Source texts of formatted documents =>
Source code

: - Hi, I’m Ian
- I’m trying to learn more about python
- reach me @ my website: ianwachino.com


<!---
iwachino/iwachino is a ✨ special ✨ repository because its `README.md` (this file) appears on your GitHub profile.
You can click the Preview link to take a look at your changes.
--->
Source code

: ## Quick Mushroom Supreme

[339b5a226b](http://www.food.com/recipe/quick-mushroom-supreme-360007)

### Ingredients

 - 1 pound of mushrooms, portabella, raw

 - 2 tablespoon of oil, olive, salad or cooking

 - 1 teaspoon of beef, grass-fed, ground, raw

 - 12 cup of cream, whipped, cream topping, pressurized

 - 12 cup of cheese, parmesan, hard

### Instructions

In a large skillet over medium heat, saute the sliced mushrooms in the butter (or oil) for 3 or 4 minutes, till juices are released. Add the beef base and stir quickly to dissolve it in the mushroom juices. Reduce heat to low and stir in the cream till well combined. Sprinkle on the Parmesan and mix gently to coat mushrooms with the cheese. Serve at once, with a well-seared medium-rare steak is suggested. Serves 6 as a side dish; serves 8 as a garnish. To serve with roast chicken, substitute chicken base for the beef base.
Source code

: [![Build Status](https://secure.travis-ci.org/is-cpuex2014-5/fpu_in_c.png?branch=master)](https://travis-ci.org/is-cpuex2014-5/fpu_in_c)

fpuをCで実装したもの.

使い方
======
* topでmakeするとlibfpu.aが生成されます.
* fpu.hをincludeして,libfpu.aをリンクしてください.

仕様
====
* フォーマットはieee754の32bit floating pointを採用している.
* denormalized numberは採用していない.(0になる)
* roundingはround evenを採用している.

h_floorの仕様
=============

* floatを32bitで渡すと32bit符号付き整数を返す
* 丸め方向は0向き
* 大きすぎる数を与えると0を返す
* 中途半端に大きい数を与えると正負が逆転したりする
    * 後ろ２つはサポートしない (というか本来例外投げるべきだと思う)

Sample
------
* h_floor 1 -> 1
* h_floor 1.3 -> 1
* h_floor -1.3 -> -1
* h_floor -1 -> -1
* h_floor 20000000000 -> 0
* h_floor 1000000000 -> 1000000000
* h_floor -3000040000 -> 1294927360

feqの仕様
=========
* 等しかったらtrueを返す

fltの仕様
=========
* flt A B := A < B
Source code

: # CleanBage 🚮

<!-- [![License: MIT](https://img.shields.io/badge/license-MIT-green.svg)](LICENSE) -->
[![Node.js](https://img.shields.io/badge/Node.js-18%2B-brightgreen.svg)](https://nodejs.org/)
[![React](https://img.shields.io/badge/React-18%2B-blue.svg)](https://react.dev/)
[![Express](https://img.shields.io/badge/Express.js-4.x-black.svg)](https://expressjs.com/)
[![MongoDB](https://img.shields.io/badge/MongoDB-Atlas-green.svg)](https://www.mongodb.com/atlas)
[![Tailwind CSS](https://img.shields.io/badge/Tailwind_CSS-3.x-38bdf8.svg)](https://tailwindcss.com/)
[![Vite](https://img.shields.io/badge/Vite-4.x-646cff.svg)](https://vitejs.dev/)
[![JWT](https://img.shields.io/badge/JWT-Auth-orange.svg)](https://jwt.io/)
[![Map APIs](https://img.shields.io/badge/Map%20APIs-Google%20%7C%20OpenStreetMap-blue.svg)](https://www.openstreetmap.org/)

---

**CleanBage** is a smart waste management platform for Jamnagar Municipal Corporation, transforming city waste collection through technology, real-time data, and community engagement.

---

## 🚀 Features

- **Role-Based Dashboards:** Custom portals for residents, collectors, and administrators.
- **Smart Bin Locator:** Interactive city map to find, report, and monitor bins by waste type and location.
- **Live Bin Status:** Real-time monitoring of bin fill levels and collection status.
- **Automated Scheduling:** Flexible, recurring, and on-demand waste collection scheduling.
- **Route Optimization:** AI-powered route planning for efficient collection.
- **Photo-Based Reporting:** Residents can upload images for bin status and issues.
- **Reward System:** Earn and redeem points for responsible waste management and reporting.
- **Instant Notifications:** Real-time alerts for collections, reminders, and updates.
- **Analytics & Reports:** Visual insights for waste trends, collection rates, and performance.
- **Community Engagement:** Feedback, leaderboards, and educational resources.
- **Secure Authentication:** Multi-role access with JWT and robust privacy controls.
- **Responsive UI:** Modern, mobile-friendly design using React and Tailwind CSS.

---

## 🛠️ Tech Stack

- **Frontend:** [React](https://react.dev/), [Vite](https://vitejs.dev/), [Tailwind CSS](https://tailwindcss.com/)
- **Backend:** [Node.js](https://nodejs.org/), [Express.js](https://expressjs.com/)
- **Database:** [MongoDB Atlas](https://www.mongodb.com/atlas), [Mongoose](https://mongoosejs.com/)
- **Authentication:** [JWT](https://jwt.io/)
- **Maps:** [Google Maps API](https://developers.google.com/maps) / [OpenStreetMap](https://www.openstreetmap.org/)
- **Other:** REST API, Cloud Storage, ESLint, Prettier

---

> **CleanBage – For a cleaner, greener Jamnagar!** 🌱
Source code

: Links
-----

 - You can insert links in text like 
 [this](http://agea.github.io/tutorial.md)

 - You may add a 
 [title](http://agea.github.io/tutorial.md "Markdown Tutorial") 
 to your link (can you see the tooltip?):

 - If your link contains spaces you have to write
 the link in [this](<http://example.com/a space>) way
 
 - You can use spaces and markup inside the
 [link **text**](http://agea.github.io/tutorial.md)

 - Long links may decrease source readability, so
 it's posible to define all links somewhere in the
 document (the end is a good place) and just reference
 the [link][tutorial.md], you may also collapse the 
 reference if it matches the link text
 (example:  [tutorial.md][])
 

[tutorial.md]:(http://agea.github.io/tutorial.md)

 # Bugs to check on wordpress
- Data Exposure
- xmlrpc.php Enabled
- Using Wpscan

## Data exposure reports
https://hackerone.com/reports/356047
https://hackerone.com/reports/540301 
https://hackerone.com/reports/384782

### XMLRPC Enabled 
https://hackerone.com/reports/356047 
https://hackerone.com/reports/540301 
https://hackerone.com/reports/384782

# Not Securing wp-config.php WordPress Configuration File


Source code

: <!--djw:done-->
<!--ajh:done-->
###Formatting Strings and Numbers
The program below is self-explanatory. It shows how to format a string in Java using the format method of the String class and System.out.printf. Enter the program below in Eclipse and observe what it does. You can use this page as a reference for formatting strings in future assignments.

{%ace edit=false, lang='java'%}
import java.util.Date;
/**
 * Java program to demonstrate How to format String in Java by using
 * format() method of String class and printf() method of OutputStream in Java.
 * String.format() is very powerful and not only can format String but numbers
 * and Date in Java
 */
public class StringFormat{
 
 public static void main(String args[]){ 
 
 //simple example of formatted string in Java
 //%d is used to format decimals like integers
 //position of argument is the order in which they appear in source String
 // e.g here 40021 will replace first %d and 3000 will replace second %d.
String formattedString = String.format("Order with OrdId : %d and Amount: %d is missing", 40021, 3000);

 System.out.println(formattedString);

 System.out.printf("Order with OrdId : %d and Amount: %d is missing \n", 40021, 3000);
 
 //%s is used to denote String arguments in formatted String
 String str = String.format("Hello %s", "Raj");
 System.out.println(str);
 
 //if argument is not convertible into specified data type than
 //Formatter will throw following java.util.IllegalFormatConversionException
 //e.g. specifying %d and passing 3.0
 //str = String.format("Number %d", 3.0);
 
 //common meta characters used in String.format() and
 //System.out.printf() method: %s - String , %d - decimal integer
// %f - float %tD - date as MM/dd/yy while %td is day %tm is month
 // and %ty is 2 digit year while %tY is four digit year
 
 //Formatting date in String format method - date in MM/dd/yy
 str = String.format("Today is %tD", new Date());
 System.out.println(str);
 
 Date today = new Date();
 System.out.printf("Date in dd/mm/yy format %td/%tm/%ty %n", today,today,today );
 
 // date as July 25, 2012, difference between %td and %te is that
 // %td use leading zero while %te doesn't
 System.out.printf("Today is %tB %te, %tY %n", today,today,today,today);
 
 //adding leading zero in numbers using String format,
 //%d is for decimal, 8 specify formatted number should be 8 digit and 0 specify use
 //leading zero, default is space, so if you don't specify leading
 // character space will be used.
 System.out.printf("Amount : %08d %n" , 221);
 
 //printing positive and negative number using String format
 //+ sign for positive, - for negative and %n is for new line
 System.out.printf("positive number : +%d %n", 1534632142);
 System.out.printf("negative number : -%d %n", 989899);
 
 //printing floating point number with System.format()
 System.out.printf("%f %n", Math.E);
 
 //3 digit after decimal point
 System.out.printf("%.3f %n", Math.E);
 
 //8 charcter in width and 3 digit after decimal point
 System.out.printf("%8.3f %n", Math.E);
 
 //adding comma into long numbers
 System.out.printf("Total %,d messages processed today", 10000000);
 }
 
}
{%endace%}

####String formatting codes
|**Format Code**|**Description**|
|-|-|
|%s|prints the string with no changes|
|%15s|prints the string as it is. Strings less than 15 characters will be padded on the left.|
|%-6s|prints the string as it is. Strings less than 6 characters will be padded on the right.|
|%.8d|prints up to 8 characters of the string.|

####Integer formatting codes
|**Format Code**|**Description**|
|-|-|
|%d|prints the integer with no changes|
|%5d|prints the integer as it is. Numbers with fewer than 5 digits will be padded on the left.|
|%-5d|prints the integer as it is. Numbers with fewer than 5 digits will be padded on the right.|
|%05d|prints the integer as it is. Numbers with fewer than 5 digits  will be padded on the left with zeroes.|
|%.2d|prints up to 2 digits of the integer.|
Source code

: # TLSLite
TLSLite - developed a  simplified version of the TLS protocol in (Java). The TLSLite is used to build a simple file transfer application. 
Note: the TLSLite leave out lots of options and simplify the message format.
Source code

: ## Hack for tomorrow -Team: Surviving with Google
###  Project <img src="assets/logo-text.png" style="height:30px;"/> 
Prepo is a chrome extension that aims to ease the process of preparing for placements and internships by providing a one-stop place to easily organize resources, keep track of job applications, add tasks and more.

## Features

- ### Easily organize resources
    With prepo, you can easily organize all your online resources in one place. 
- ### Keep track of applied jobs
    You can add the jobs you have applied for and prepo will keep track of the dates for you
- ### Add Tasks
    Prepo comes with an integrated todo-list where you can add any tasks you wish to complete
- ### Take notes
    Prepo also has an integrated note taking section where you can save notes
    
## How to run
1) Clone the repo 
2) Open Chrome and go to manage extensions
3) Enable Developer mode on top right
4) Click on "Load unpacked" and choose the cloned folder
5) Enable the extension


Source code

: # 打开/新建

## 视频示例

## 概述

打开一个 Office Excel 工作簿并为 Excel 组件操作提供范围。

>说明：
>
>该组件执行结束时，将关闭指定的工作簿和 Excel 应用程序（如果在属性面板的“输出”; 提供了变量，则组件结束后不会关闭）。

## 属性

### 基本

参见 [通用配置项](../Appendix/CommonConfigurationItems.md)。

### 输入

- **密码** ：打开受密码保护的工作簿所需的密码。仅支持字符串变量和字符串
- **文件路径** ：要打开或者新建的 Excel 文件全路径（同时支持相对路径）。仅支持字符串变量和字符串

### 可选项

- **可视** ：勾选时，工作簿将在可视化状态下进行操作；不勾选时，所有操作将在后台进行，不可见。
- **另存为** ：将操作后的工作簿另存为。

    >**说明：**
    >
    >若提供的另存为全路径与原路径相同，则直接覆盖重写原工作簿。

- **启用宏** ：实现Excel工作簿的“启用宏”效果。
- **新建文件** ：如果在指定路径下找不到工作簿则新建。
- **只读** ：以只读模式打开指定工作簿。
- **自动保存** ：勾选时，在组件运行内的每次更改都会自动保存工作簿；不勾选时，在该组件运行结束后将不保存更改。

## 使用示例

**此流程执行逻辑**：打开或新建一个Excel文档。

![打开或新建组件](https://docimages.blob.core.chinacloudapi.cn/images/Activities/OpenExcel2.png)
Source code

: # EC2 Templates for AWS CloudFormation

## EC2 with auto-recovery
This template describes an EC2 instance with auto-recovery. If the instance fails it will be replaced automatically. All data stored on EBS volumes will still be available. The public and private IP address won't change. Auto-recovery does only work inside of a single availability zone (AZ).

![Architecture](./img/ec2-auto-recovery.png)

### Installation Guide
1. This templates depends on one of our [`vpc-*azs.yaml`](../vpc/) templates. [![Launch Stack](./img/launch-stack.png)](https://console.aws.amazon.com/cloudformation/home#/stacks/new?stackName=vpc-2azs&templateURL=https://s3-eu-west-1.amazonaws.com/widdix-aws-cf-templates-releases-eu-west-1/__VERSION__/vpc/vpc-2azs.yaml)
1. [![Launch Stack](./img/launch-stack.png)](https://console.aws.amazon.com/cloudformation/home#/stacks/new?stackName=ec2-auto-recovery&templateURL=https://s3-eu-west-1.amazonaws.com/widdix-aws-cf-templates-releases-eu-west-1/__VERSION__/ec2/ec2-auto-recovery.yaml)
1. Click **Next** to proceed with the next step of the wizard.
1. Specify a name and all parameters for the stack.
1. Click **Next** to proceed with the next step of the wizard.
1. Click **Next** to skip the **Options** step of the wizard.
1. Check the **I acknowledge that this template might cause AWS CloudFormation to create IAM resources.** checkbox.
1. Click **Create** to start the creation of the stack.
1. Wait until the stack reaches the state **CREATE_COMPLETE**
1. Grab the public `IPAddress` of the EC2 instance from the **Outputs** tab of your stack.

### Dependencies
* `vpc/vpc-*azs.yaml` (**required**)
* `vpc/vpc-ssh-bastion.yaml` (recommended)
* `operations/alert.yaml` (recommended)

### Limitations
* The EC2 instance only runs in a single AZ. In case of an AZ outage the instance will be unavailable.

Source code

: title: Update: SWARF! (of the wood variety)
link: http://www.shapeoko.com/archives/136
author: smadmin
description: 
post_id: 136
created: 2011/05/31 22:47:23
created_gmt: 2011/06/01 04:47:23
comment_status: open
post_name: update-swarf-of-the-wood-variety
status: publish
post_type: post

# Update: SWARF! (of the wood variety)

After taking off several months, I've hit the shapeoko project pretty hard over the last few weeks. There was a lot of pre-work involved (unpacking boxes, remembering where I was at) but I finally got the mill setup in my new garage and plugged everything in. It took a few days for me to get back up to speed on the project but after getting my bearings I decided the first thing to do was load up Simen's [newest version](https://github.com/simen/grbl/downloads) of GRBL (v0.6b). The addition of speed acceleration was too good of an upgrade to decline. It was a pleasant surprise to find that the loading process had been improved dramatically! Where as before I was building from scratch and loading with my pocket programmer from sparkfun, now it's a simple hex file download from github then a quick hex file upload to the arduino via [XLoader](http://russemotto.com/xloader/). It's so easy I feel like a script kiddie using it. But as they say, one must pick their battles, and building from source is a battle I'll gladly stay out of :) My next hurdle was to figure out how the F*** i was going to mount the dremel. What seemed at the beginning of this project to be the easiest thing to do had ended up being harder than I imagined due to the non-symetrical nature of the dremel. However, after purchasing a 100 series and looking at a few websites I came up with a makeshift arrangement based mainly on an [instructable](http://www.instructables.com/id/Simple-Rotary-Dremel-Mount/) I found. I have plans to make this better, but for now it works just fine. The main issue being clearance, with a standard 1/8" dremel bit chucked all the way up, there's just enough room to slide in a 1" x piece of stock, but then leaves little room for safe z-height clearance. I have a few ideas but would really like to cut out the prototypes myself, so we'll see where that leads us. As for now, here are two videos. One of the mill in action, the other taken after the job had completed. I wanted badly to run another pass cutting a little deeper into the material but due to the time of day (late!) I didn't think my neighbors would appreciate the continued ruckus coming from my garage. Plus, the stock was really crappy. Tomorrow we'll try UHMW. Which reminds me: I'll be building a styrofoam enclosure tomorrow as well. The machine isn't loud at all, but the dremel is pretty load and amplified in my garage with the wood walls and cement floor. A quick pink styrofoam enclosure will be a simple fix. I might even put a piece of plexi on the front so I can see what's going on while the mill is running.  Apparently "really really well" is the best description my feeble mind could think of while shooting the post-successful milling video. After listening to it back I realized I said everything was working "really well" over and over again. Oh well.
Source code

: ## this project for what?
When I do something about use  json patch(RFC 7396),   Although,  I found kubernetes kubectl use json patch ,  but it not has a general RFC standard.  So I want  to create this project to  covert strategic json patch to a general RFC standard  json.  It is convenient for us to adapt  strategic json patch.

TASK STATEMENT => The task calls for all lines in the entries that hold "Launch".

FINISHED TASK =>
1. This templates depends on one of our [`vpc-*azs.yaml`](../vpc/) templates. [![Launch Stack](./img/launch-stack.png)](https://console.aws.amazon.com/cloudformation/home#/stacks/new?stackName=vpc-2azs&templateURL=https://s3-eu-west-1.amazonaws.com/widdix-aws-cf-templates-releases-eu-west-1/__VERSION__/vpc/vpc-2azs.yaml)
1. [![Launch Stack](./img/launch-stack.png)](https://console.aws.amazon.com/cloudformation/home#/stacks/new?stackName=ec2-auto-recovery&templateURL=https://s3-eu-west-1.amazonaws.com/widdix-aws-cf-templates-releases-eu-west-1/__VERSION__/ec2/ec2-auto-recovery.yaml)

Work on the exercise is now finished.